** WHAT IS NEEDED **
Read the entries below and pull out each line with the string "Cette".

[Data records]
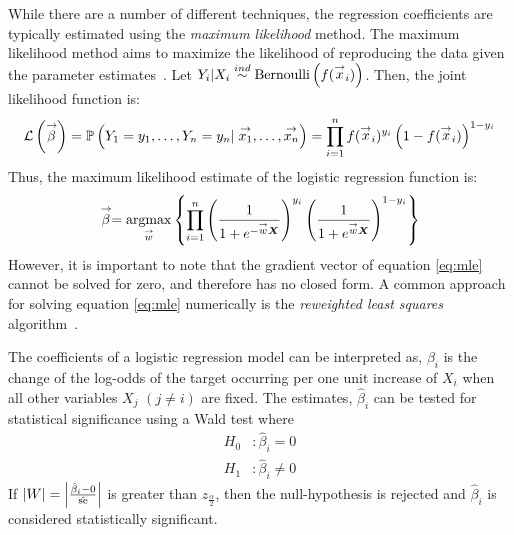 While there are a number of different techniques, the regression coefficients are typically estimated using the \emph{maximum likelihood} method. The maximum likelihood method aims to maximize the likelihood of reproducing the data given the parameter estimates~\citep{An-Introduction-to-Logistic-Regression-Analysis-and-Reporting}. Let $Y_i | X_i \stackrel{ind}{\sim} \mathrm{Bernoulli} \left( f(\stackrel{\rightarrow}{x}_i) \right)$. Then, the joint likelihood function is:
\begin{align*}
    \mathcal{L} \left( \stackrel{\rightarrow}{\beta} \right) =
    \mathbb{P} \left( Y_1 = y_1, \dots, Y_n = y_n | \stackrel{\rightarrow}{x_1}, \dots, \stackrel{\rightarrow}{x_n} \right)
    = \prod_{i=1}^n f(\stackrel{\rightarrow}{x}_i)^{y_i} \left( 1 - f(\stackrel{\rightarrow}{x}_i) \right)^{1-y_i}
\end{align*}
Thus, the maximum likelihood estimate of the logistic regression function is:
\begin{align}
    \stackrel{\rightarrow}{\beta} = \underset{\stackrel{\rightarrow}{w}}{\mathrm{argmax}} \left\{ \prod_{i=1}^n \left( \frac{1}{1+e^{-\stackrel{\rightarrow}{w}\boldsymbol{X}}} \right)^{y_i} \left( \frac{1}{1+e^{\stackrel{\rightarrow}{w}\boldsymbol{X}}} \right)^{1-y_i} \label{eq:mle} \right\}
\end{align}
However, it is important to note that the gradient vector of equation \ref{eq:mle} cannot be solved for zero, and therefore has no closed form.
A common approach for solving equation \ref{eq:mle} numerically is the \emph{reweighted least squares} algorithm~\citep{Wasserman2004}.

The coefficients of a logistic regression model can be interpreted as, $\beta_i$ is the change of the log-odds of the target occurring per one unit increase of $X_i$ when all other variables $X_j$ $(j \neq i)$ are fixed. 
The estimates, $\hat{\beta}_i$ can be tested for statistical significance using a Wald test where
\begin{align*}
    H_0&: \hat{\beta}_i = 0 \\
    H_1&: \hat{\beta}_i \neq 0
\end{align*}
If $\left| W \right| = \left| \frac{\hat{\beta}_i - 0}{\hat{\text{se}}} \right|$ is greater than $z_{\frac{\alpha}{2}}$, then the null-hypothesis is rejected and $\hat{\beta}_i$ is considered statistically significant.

---

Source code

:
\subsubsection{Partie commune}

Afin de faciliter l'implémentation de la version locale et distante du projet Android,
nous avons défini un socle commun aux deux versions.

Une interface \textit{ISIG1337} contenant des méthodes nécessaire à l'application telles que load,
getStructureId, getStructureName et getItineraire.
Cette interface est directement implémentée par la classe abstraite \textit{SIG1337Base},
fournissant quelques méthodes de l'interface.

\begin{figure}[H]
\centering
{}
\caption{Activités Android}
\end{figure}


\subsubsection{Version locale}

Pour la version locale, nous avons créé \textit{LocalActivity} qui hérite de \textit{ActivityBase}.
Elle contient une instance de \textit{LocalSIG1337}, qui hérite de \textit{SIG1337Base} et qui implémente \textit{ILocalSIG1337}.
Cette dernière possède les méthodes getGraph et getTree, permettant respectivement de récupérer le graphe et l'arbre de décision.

** FINISHED EXERCISE **
Cette interface est directement implémentée par la classe abstraite \textit{SIG1337Base},
Cette dernière possède les méthodes getGraph et getTree, permettant respectivement de récupérer le graphe et l'arbre de décision.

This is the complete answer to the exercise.